[ABOUT THIS TASK] From the records below, please print only the lines from the one containing "- A/B testing, monitoring, and" through the one containing "- Sistema de", both included. Skip the pictures.

[SUPPLIED MATERIAL]
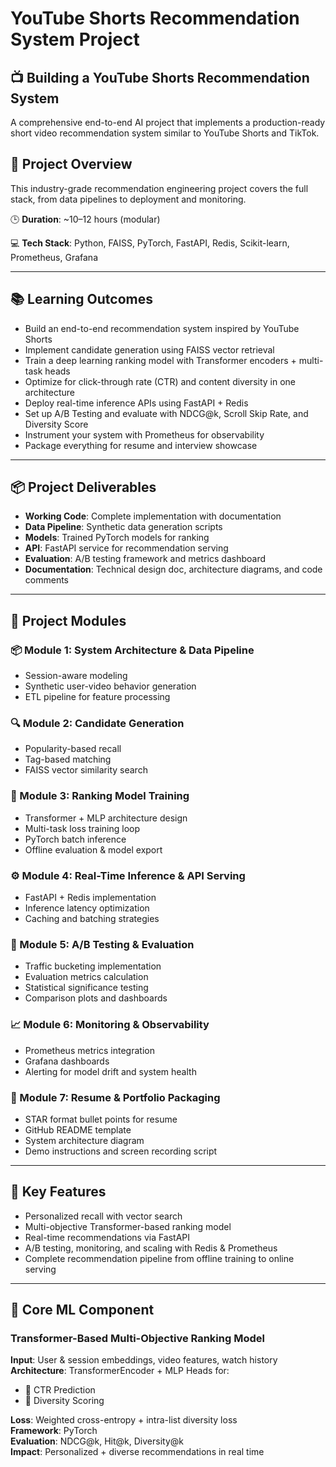 
# YouTube Shorts Recommendation System Project

## 📺 Building a YouTube Shorts Recommendation System

A comprehensive end-to-end AI project that implements a production-ready short video recommendation system similar to YouTube Shorts and TikTok.

## 🎯 Project Overview

This industry-grade recommendation engineering project covers the full stack, from data pipelines to deployment and monitoring.

🕒 **Duration**: ~10–12 hours (modular)

💻 **Tech Stack**: Python, FAISS, PyTorch, FastAPI, Redis, Scikit-learn, Prometheus, Grafana

---

## 📚 Learning Outcomes

- Build an end-to-end recommendation system inspired by YouTube Shorts  
- Implement candidate generation using FAISS vector retrieval  
- Train a deep learning ranking model with Transformer encoders + multi-task heads  
- Optimize for click-through rate (CTR) and content diversity in one architecture  
- Deploy real-time inference APIs using FastAPI + Redis  
- Set up A/B Testing and evaluate with NDCG@k, Scroll Skip Rate, and Diversity Score  
- Instrument your system with Prometheus for observability  
- Package everything for resume and interview showcase  

---

## 📦 Project Deliverables

- **Working Code**: Complete implementation with documentation  
- **Data Pipeline**: Synthetic data generation scripts  
- **Models**: Trained PyTorch models for ranking  
- **API**: FastAPI service for recommendation serving  
- **Evaluation**: A/B testing framework and metrics dashboard  
- **Documentation**: Technical design doc, architecture diagrams, and code comments  

---

## 🧱 Project Modules

### 📦 Module 1: System Architecture & Data Pipeline
- Session-aware modeling  
- Synthetic user-video behavior generation  
- ETL pipeline for feature processing  

### 🔍 Module 2: Candidate Generation
- Popularity-based recall  
- Tag-based matching  
- FAISS vector similarity search  

### 🧠 Module 3: Ranking Model Training
- Transformer + MLP architecture design  
- Multi-task loss training loop  
- PyTorch batch inference  
- Offline evaluation & model export  

### ⚙️ Module 4: Real-Time Inference & API Serving
- FastAPI + Redis implementation  
- Inference latency optimization  
- Caching and batching strategies  

### 🧪 Module 5: A/B Testing & Evaluation
- Traffic bucketing implementation  
- Evaluation metrics calculation  
- Statistical significance testing  
- Comparison plots and dashboards  

### 📈 Module 6: Monitoring & Observability
- Prometheus metrics integration  
- Grafana dashboards  
- Alerting for model drift and system health  

### 📄 Module 7: Resume & Portfolio Packaging
- STAR format bullet points for resume  
- GitHub README template  
- System architecture diagram  
- Demo instructions and screen recording script  

---

## 🚀 Key Features

- Personalized recall with vector search  
- Multi-objective Transformer-based ranking model  
- Real-time recommendations via FastAPI  
- A/B testing, monitoring, and scaling with Redis & Prometheus  
- Complete recommendation pipeline from offline training to online serving  

---

## 🧠 Core ML Component

### Transformer-Based Multi-Objective Ranking Model

**Input**: User & session embeddings, video features, watch history  
**Architecture**: TransformerEncoder + MLP Heads for:  
- 🎯 CTR Prediction  
- 🎨 Diversity Scoring  

**Loss**: Weighted cross-entropy + intra-list diversity loss  
**Framework**: PyTorch  
**Evaluation**: NDCG@k, Hit@k, Diversity@k  
**Impact**: Personalized + diverse recommendations in real time
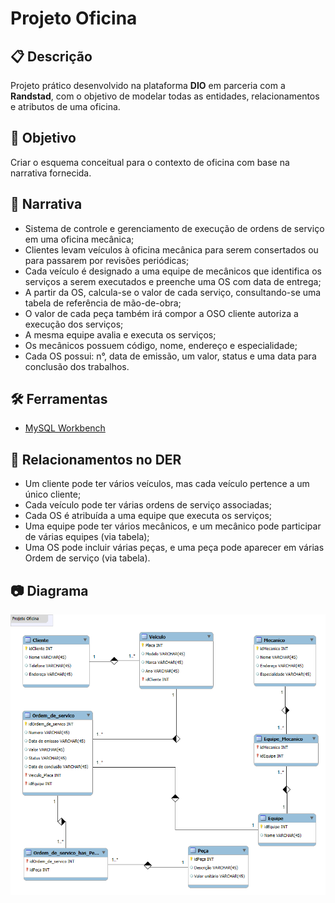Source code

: # Projeto Oficina

## 📋 Descrição
Projeto prático desenvolvido na plataforma **DIO** em parceria com a **Randstad**, com o objetivo de modelar todas as entidades, relacionamentos e atributos de uma oficina.

## 🎯 Objetivo
Criar o esquema conceitual para o contexto de oficina com base na narrativa fornecida.

## 📝 Narrativa
- Sistema de controle e gerenciamento de execução de ordens de serviço em uma oficina mecânica;
- Clientes levam veículos à oficina mecânica para serem consertados ou para passarem por revisões  periódicas;
- Cada veículo é designado a uma equipe de mecânicos que identifica os serviços a serem executados e preenche uma OS com data de entrega;
- A partir da OS, calcula-se o valor de cada serviço, consultando-se uma tabela de referência de mão-de-obra;
- O valor de cada peça também irá compor a OSO cliente autoriza a execução dos serviços;
- A mesma equipe avalia e executa os serviços;
- Os mecânicos possuem código, nome, endereço e especialidade;
- Cada OS possui: n°, data de emissão, um valor, status e uma data para conclusão dos trabalhos.

## 🛠️ Ferramentas
- [MySQL Workbench](https://www.mysql.com/products/workbench/)

## 🤝 Relacionamentos no DER
- Um cliente pode ter vários veículos, mas cada veículo pertence a um único cliente;
- Cada veículo pode ter várias ordens de serviço associadas;
- Cada OS é atribuída a uma equipe que executa os serviços;
- Uma equipe pode ter vários mecânicos, e um mecânico pode participar de várias equipes (via tabela);
- Uma OS pode incluir várias peças, e uma peça pode aparecer em várias Ordem de serviço (via tabela).

## 📷 Diagrama
![Diagrama Oficina](projeto_oficina.png)


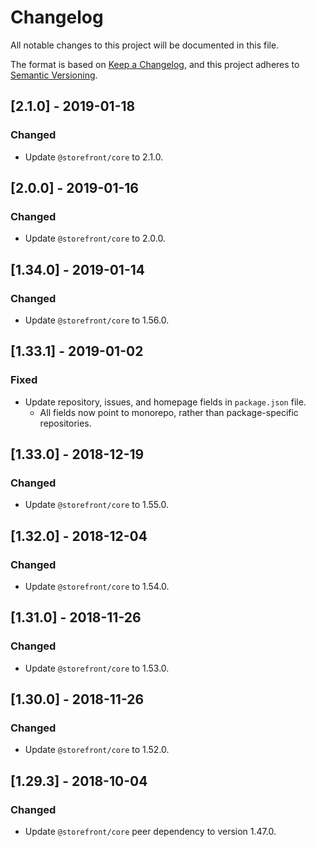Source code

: # Changelog
All notable changes to this project will be documented in this file.

The format is based on [Keep a Changelog](https://keepachangelog.com/en/1.0.0/),
and this project adheres to [Semantic Versioning](https://semver.org/spec/v2.0.0.html).

## [2.1.0] - 2019-01-18
### Changed
- Update `@storefront/core` to 2.1.0.

## [2.0.0] - 2019-01-16
### Changed
- Update `@storefront/core` to 2.0.0.

## [1.34.0] - 2019-01-14
### Changed
- Update `@storefront/core` to 1.56.0.

## [1.33.1] - 2019-01-02
### Fixed
- Update repository, issues, and homepage fields in `package.json` file.
  - All fields now point to monorepo, rather than package-specific repositories.

## [1.33.0] - 2018-12-19
### Changed
- Update `@storefront/core` to 1.55.0.

## [1.32.0] - 2018-12-04
### Changed
- Update `@storefront/core` to 1.54.0.

## [1.31.0] - 2018-11-26
### Changed
- Update `@storefront/core` to 1.53.0.

## [1.30.0] - 2018-11-26
### Changed
- Update `@storefront/core` to 1.52.0.

## [1.29.3] - 2018-10-04
### Changed
- Update `@storefront/core` peer dependency to version 1.47.0.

[SOLUTION FOR THIS EXERCISE]
- A/B testing, monitoring, and scaling with Redis & Prometheus  
- Complete recommendation pipeline from offline training to online serving  

---

## 🧠 Core ML Component

### Transformer-Based Multi-Objective Ranking Model

**Input**: User & session embeddings, video features, watch history  
**Architecture**: TransformerEncoder + MLP Heads for:  
- 🎯 CTR Prediction  
- 🎨 Diversity Scoring  

**Loss**: Weighted cross-entropy + intra-list diversity loss  
**Framework**: PyTorch  
**Evaluation**: NDCG@k, Hit@k, Diversity@k  
**Impact**: Personalized + diverse recommendations in real time
Source code

: # Projeto Oficina

## 📋 Descrição
Projeto prático desenvolvido na plataforma **DIO** em parceria com a **Randstad**, com o objetivo de modelar todas as entidades, relacionamentos e atributos de uma oficina.

## 🎯 Objetivo
Criar o esquema conceitual para o contexto de oficina com base na narrativa fornecida.

## 📝 Narrativa
- Sistema de controle e gerenciamento de execução de ordens de serviço em uma oficina mecânica;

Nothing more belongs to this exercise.